*What the exercise asks*
The reply must consist of one number: how many lines of the data include the word "PlaceSplitOrder".

*Dataset excerpts*
== == ==

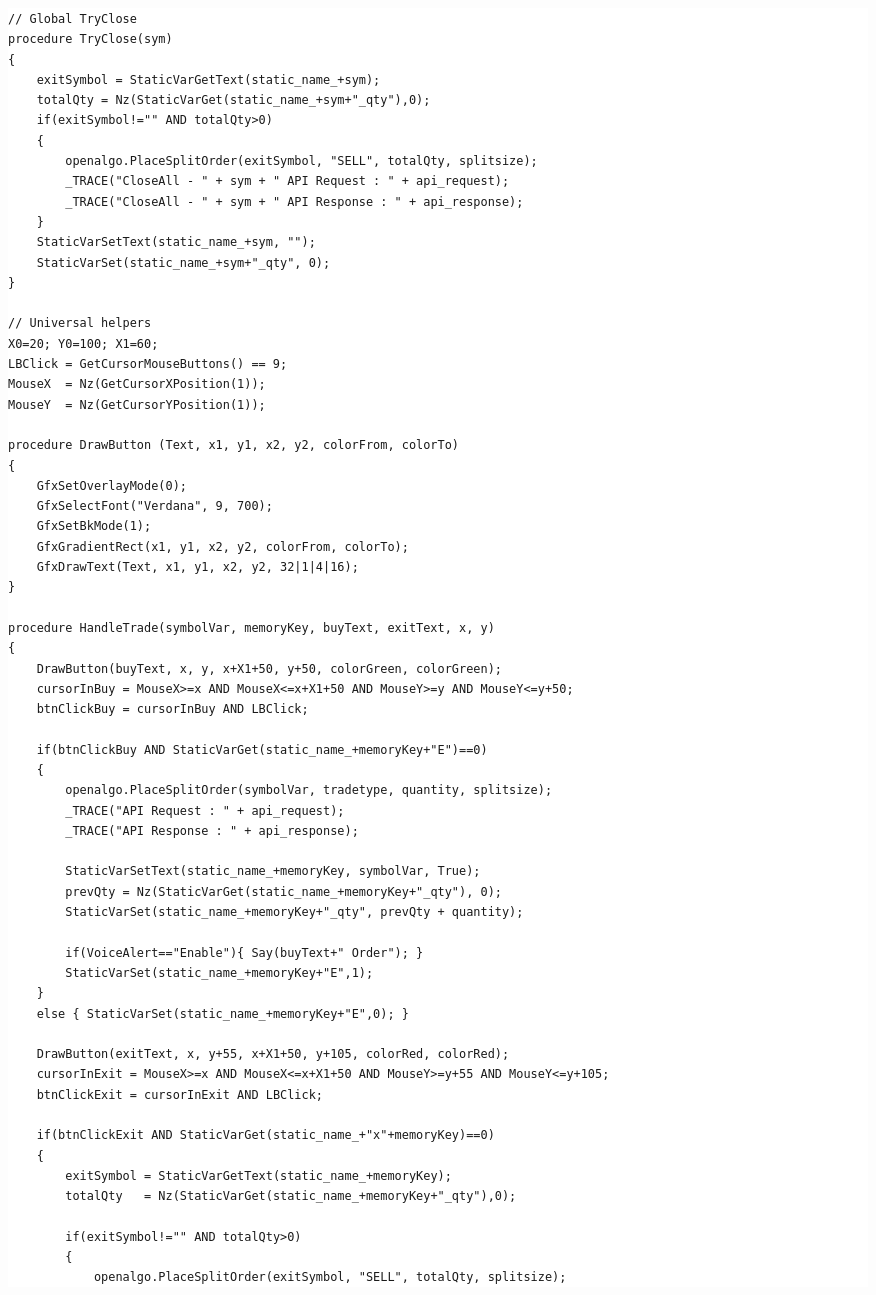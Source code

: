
 ```clike
// Global TryClose
procedure TryClose(sym)
{
    exitSymbol = StaticVarGetText(static_name_+sym);
    totalQty = Nz(StaticVarGet(static_name_+sym+"_qty"),0);
    if(exitSymbol!="" AND totalQty>0)
    {
        openalgo.PlaceSplitOrder(exitSymbol, "SELL", totalQty, splitsize);
        _TRACE("CloseAll - " + sym + " API Request : " + api_request);
        _TRACE("CloseAll - " + sym + " API Response : " + api_response);
    }
    StaticVarSetText(static_name_+sym, "");
    StaticVarSet(static_name_+sym+"_qty", 0);
}

// Universal helpers
X0=20; Y0=100; X1=60;
LBClick = GetCursorMouseButtons() == 9;
MouseX  = Nz(GetCursorXPosition(1));
MouseY  = Nz(GetCursorYPosition(1));

procedure DrawButton (Text, x1, y1, x2, y2, colorFrom, colorTo)
{
	GfxSetOverlayMode(0);
	GfxSelectFont("Verdana", 9, 700);
	GfxSetBkMode(1);
	GfxGradientRect(x1, y1, x2, y2, colorFrom, colorTo);
	GfxDrawText(Text, x1, y1, x2, y2, 32|1|4|16);
}

procedure HandleTrade(symbolVar, memoryKey, buyText, exitText, x, y)
{
    DrawButton(buyText, x, y, x+X1+50, y+50, colorGreen, colorGreen);
    cursorInBuy = MouseX>=x AND MouseX<=x+X1+50 AND MouseY>=y AND MouseY<=y+50;
    btnClickBuy = cursorInBuy AND LBClick;

    if(btnClickBuy AND StaticVarGet(static_name_+memoryKey+"E")==0)
    {
        openalgo.PlaceSplitOrder(symbolVar, tradetype, quantity, splitsize);
        _TRACE("API Request : " + api_request);
        _TRACE("API Response : " + api_response);

        StaticVarSetText(static_name_+memoryKey, symbolVar, True);
        prevQty = Nz(StaticVarGet(static_name_+memoryKey+"_qty"), 0);
        StaticVarSet(static_name_+memoryKey+"_qty", prevQty + quantity);

        if(VoiceAlert=="Enable"){ Say(buyText+" Order"); }
        StaticVarSet(static_name_+memoryKey+"E",1);
    }
    else { StaticVarSet(static_name_+memoryKey+"E",0); }

    DrawButton(exitText, x, y+55, x+X1+50, y+105, colorRed, colorRed);
    cursorInExit = MouseX>=x AND MouseX<=x+X1+50 AND MouseY>=y+55 AND MouseY<=y+105;
    btnClickExit = cursorInExit AND LBClick;

    if(btnClickExit AND StaticVarGet(static_name_+"x"+memoryKey)==0)
    {
        exitSymbol = StaticVarGetText(static_name_+memoryKey);
        totalQty   = Nz(StaticVarGet(static_name_+memoryKey+"_qty"),0);

        if(exitSymbol!="" AND totalQty>0)
        {
            openalgo.PlaceSplitOrder(exitSymbol, "SELL", totalQty, splitsize);
```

== == ==

*The answer*
3